------ Entries provided

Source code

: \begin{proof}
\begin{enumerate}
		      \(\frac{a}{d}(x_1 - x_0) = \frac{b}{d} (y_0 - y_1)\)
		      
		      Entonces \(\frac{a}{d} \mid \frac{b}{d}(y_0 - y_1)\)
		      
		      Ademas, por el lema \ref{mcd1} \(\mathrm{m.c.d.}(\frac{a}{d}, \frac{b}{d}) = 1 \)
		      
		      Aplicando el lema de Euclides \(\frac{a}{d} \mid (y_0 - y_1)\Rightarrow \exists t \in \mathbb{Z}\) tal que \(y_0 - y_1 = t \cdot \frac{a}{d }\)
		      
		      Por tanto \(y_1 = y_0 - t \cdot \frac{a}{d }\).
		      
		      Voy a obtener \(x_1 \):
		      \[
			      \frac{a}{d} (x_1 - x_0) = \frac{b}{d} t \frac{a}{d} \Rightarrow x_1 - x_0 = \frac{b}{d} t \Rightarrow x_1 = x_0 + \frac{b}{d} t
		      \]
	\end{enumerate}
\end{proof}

------------
------ Entries provided

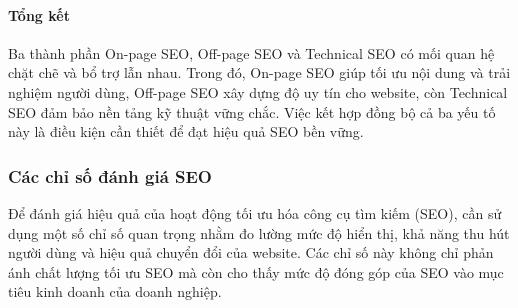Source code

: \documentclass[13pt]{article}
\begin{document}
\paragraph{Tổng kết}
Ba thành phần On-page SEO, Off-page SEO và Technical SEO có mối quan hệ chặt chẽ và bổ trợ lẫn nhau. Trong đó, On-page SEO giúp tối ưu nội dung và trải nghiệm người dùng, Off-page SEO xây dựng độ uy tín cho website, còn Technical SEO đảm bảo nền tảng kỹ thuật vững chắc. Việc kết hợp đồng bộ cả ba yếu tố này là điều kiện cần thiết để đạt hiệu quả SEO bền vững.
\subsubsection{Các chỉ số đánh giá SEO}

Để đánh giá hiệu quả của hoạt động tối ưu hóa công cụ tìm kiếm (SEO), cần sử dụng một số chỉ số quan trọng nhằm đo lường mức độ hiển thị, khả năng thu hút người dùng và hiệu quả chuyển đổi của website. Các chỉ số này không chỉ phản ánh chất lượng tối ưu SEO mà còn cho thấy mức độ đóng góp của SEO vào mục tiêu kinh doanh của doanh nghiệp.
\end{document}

------------

## Task instructions:
If a line in the entries above contains the word "frac", copy it.

## Answer box:
		      \(\frac{a}{d}(x_1 - x_0) = \frac{b}{d} (y_0 - y_1)\)
		      Entonces \(\frac{a}{d} \mid \frac{b}{d}(y_0 - y_1)\)
		      Ademas, por el lema \ref{mcd1} \(\mathrm{m.c.d.}(\frac{a}{d}, \frac{b}{d}) = 1 \)
		      Aplicando el lema de Euclides \(\frac{a}{d} \mid (y_0 - y_1)\Rightarrow \exists t \in \mathbb{Z}\) tal que \(y_0 - y_1 = t \cdot \frac{a}{d }\)
		      Por tanto \(y_1 = y_0 - t \cdot \frac{a}{d }\).
			      \frac{a}{d} (x_1 - x_0) = \frac{b}{d} t \frac{a}{d} \Rightarrow x_1 - x_0 = \frac{b}{d} t \Rightarrow x_1 = x_0 + \frac{b}{d} t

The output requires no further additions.